Word for word, restate the data that follows, omitting the images.
----
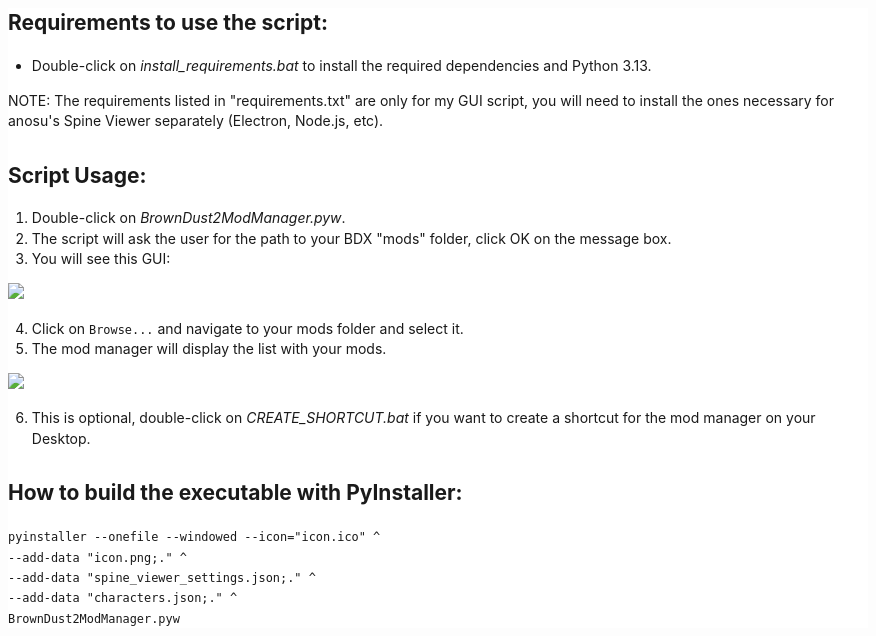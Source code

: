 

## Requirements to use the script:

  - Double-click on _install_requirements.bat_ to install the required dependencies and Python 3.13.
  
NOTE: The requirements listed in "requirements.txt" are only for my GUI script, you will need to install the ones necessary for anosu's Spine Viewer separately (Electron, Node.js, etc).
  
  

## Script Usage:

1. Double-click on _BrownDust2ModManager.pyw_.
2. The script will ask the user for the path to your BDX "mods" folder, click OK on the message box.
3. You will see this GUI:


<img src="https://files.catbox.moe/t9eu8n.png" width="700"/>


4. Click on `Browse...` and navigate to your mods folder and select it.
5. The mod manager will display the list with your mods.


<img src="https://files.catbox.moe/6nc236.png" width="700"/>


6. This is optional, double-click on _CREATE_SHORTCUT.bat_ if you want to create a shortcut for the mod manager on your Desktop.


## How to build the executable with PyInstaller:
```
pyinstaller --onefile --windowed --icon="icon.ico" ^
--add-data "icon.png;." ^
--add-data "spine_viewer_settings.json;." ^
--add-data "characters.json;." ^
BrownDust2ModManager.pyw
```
----
[RESPONSE TO THIS TASK]
Source code

: 

## Requirements to use the script:

  - Double-click on _install_requirements.bat_ to install the required dependencies and Python 3.13.
  
NOTE: The requirements listed in "requirements.txt" are only for my GUI script, you will need to install the ones necessary for anosu's Spine Viewer separately (Electron, Node.js, etc).
  
  

## Script Usage:

1. Double-click on _BrownDust2ModManager.pyw_.
2. The script will ask the user for the path to your BDX "mods" folder, click OK on the message box.
3. You will see this GUI:


<img src="https://files.catbox.moe/t9eu8n.png" width="700"/>


4. Click on `Browse...` and navigate to your mods folder and select it.
5. The mod manager will display the list with your mods.


<img src="https://files.catbox.moe/6nc236.png" width="700"/>


6. This is optional, double-click on _CREATE_SHORTCUT.bat_ if you want to create a shortcut for the mod manager on your Desktop.


## How to build the executable with PyInstaller:
```
pyinstaller --onefile --windowed --icon="icon.ico" ^
--add-data "icon.png;." ^
--add-data "spine_viewer_settings.json;." ^
--add-data "characters.json;." ^
BrownDust2ModManager.pyw
```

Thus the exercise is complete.